My dad is having a fever from staying in bed for days. They blew a fan full blast at him, and we were quite worried about it because his whole body was cold from that.

My grandmother has more perseverance than me. Excluding the time she had to eat and when she exited ICU for a while because her body couldn’t take the cold from the room, she has been calling out for my dad nonstop for 5 hours.

I saw both dad’s eyes twitching. My mum told me that the doctor said he’s moving his eyes, but doesn’t have the strength to open them. I hope this is all a good sign.

I was thankfully away when a nurse had to manually remove his phlegm from his body. I’ve been through it a few times myself when I was hospitalised, and it was so fucking painful. My mum had to see it though. She said my dad was thrashing his right side, and his breathing became very irregular. They had to call a doctor immediately.

He will be going for a 3rd operation soon, to get a tube into his throat to facilitate his breathing. Supposedly it’s going to be much easier for him to breath through that as compared to the current one he’s using.

We received an interim bill, and nearly died at the amount we have to pay just for 5 days of ICU. Thankfully, the government is subsidising a LOT for us, but the remaining is still scary. Not as disastrous as the original amount, but really painful. We were afraid dad won’t get Ward C because of our address, but thankfully it was approved, so yey. When I pointed out that the bill states that the government will absorb GST, we were like \o/ YAY D8

Day 8
He went for the 3rd operation. His fever was gone in the morning. The doctors said if everything goes well they will shift him to the high dependency ward.

And then his fever came back, he breathing became very hectic, and then the one thing I feared the most flashed on the monitor: NO BREATH DETECTED. Doctors flew in and out.

They had to put back the pump for him to breathe.
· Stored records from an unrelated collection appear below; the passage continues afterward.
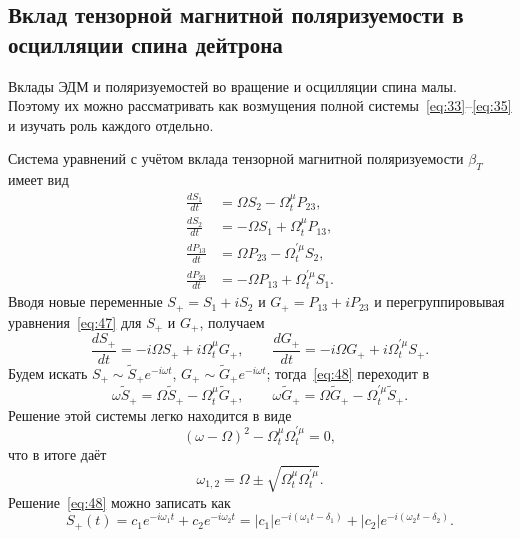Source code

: \documentclass[11pt,a4paper]{article}
\begin{document}
\subsection{Вклад тензорной магнитной поляризуемости в осцилляции спина дейтрона}

Вклады ЭДМ и поляризуемостей во вращение и осцилляции спина малы.
Поэтому их можно рассматривать как возмущения полной системы~\eqref{eq:33}--\eqref{eq:35}
и изучать роль каждого отдельно.

Система уравнений с учётом вклада тензорной магнитной поляризуемости
$\beta_T$ имеет вид
\begin{equation}
\begin{aligned}
\frac{dS_1}{dt}&=\Omega S_2-\Omega_t^{\mu} P_{23},\\
\frac{dS_2}{dt}&=-\Omega S_1+\Omega_t^{\mu} P_{13},\\
\frac{dP_{13}}{dt}&=\Omega P_{23}-\Omega_t^{\prime\mu} S_2,\\
\frac{dP_{23}}{dt}&=-\Omega P_{13}+\Omega_t^{\prime\mu} S_1.
\end{aligned}
\label{eq:47}
\end{equation}
Вводя новые переменные $S_+=S_1+i S_2$ и $G_+=P_{13}+i P_{23}$
и перегруппировывая уравнения~\eqref{eq:47} для $S_+$ и $G_+$, получаем
\begin{equation}
\frac{dS_+}{dt}=-i\Omega S_++i\Omega_t^{\mu} G_+,\qquad
\frac{dG_+}{dt}=-i\Omega G_++i\Omega_t^{\prime\mu} S_+.
\label{eq:48}
\end{equation}
Будем искать $S_+\sim\tilde{S}_+ e^{-i\omega t}$,
$G_+\sim\tilde{G}_+ e^{-i\omega t}$; тогда~\eqref{eq:48} переходит в
\begin{equation}
\omega\tilde{S}_+=\Omega\tilde{S}_+-\Omega_t^{\mu}\tilde{G}_+,\qquad
\omega\tilde{G}_+=\Omega\tilde{G}_+-\Omega_t^{\prime\mu}\tilde{S}_+.
\label{eq:49}
\end{equation}
Решение этой системы легко находится в виде
\begin{equation}
(\omega-\Omega)^2-\Omega_t^{\mu}\Omega_t^{\prime\mu}=0,
\label{eq:50}
\end{equation}
что в итоге даёт
\begin{equation}
\omega_{1,2}=\Omega\pm\sqrt{\Omega_t^{\mu}\Omega_t^{\prime\mu}}.
\label{eq:51}
\end{equation}
Решение~\eqref{eq:48} можно записать как
\begin{equation}
S_+(t)=c_1 e^{-i\omega_1 t}+c_2 e^{-i\omega_2 t}
=|c_1|e^{-i(\omega_1 t-\delta_1)}+|c_2|e^{-i(\omega_2 t-\delta_2)}.
\label{eq:52}
\end{equation}
\end{document}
Pressure shot up here and there. I felt like we are all back to square one. No improvement at all.

4 Comments on Day 4-8 Summary: Lots of ups and downs, but no improvement whatsoever

  1. Shu
    August 5, 2011 at 9:58 am (6 years ago)

    Hang in there, uncle!

    Am not on twitter anymore so don’t know how’s your dad’s condition until you blog here and don’t want to bother you when you’re on MSN as you must be dead tired after each day =( Am hoping and praying that your dad will make it through.

    Reply
    • aserett
      August 6, 2011 at 12:39 am (6 years ago)

      Oh don’t worry. Feel free to disturb me. If I’m tired I wouldn’t be online regardless whether I can sleep or not haha.
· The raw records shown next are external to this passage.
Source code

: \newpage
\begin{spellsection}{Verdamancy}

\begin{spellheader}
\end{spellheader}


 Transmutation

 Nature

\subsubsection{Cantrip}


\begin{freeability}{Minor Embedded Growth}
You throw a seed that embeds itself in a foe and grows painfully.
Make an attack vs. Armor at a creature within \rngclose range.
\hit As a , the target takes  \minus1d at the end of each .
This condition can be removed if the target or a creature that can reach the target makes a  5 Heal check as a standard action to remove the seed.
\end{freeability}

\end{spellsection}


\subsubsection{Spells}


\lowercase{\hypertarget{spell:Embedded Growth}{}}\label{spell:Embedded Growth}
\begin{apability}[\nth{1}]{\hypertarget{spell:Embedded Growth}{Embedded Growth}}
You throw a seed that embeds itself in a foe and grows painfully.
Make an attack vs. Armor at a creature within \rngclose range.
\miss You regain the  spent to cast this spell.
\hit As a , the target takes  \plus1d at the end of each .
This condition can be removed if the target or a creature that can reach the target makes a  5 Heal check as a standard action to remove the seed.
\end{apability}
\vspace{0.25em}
      I really hope he does. Things are starting to look grim.

      Reply
  2. yun'er
    August 7, 2011 at 4:01 pm (6 years ago)

    Hello. I’ve only just found out about this through the only avenue I’m able to glean any information from (that is, here), so I can only apologize for not being there for you in any capacity whatsoever. I hope as much as your other friends that your family’s condition will pick up.
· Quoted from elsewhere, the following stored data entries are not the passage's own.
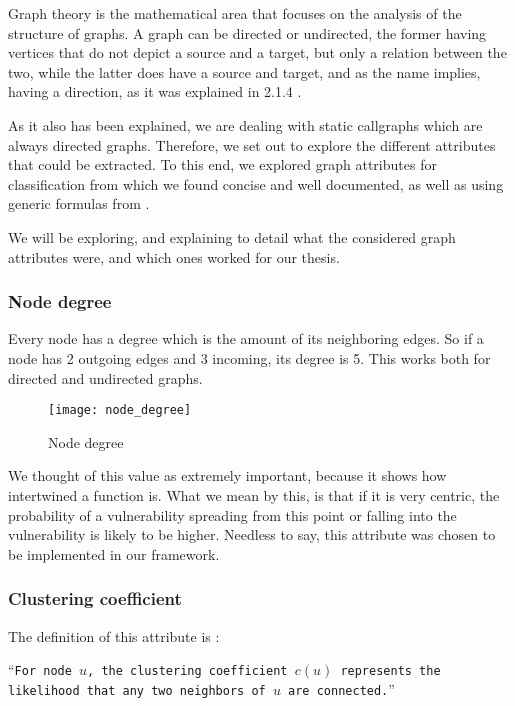 Graph theory \parencite{graphs} is the mathematical area that focuses on the analysis of the structure of graphs. A graph can be directed or undirected, the former having vertices that do not depict a source and a target, but only a relation between the two, while the latter does have a source and target, and as the name implies, having a direction, as it was explained in 2.1.4 .

As it also has been explained, we are dealing with static callgraphs which are always directed graphs. Therefore, we set out to explore the different attributes that could be extracted. To this end, we explored graph attributes for classification from \parencite{graphClassification} which we found concise and well documented, as well as using generic formulas from \parencite{graphs}. 

We will be exploring, and explaining to detail what the considered graph attributes were, and which ones worked for our thesis.

\subsubsection{Node degree}

Every node has a degree which is the amount of its neighboring edges. So if a node has 2 outgoing edges and 3 incoming, its degree is 5. This works both for directed and undirected graphs.

\begin{figure}[!htb]
	\caption{Node degree}
	\centering
	\texttt{[image: node\_degree]}
\end{figure}

We thought of this value as extremely important, because it shows how intertwined a function is. What we mean by this, is that if it is very centric, the probability of a vulnerability spreading from this point or falling into the vulnerability is likely to be higher. Needless to say, this attribute was chosen to be implemented in our framework.

\subsubsection{Clustering coefficient}

The definition of this attribute is :

\enquote{\texttt{For node $u$, the clustering coefficient $c(u)$ represents the likelihood that any two neighbors of $u$ are connected.}}\parencite{graphClassification}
    I feel awful about not knowing earlier, but I’d rather not dole out any meaningless platitudes on you either, since they almost always sound contrived and not at all sincere; neither am I about to pretend I understand, or compare it with what I went through in secondary school, either. So I’ll just say that I can at best provide a distraction, and if you ever feel the (highly irrational) urge to talk to me about anything at all, I’m here to listen! If nothing else.

    Take care of yourself. <3

    Reply
    • aserett
      August 8, 2011 at 12:49 am (6 years ago)

      /squish You didn’t miss much actually. I don’t plan on telling anyone about this. The only ones that know are the people who actually knew of this blog’s existence. In fact I only took the initiative to inform my mother and grandmother about this. I’m sorry for not informing you too, but I felt that it wasn’t necessary to go make people’s moods down because of something that has got nothing to do with them.

      And don’t worry <3 I feel that there's no such thing as a proper script to use in situations like this, so therefore there's no such thing as "meaningless platitudes" =) As I've said to others, I really appreciate every thought and concern, and all the good intentions you have <3

      You take care of yourself, and hope to catch up with you soon!